# BRIEF
Filter the listing below, please, and copy only the lines with the word "textwidth".
· · · ·
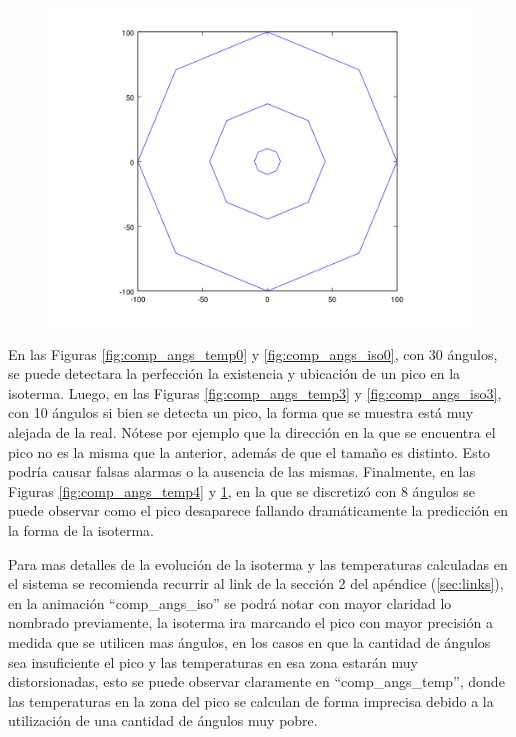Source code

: \begin{figure}[H]
\begin{minipage}{0.30\textwidth}
  \centering
    \includegraphics[width=1\textwidth]{imgs/comp_angulos/comp_angs_iso4.png} 
  \caption{}
  \label{fig:comp_angs_iso4}
\end{minipage}
\end{figure}

En las Figuras \ref{fig:comp_angs_temp0} y \ref{fig:comp_angs_iso0}, con 30 ángulos, se puede detectara la perfección la existencia y ubicación de un pico en la isoterma. Luego, en las Figuras \ref{fig:comp_angs_temp3} y \ref{fig:comp_angs_iso3}, con 10 ángulos si bien se detecta un pico, la forma que se muestra está muy alejada de la real. Nótese por ejemplo que la dirección en la que se encuentra el pico no es la misma que la anterior, además de que el tamaño es distinto. Esto podría causar falsas alarmas o la ausencia de las mismas.
Finalmente, en las Figuras \ref{fig:comp_angs_temp4} y \ref{fig:comp_angs_iso4}, en la que se discretizó con 8 ángulos se puede observar como el pico desaparece fallando dramáticamente la predicción en la forma de la isoterma. 

Para mas detalles de la evolución de la isoterma y las temperaturas calculadas en el sistema se recomienda recurrir al link de la sección 2 del apéndice (\ref{sec:links}), en la animación ``comp\_angs\_iso'' se podrá notar con mayor claridad lo nombrado previamente, la isoterma ira marcando el pico con mayor precisión a medida que se utilicen mas ángulos, en los casos en que la cantidad de ángulos sea insuficiente el pico y las temperaturas en esa zona estarán muy distorsionadas, esto se puede observar claramente en ``comp\_angs\_temp'', donde las temperaturas en la zona del pico se calculan de forma imprecisa debido a la utilización de una cantidad de ángulos muy pobre.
· · · ·
# ANSWER TO THE PROBLEM
\begin{minipage}{0.30\textwidth}
    \includegraphics[width=1\textwidth]{imgs/comp_angulos/comp_angs_iso4.png} 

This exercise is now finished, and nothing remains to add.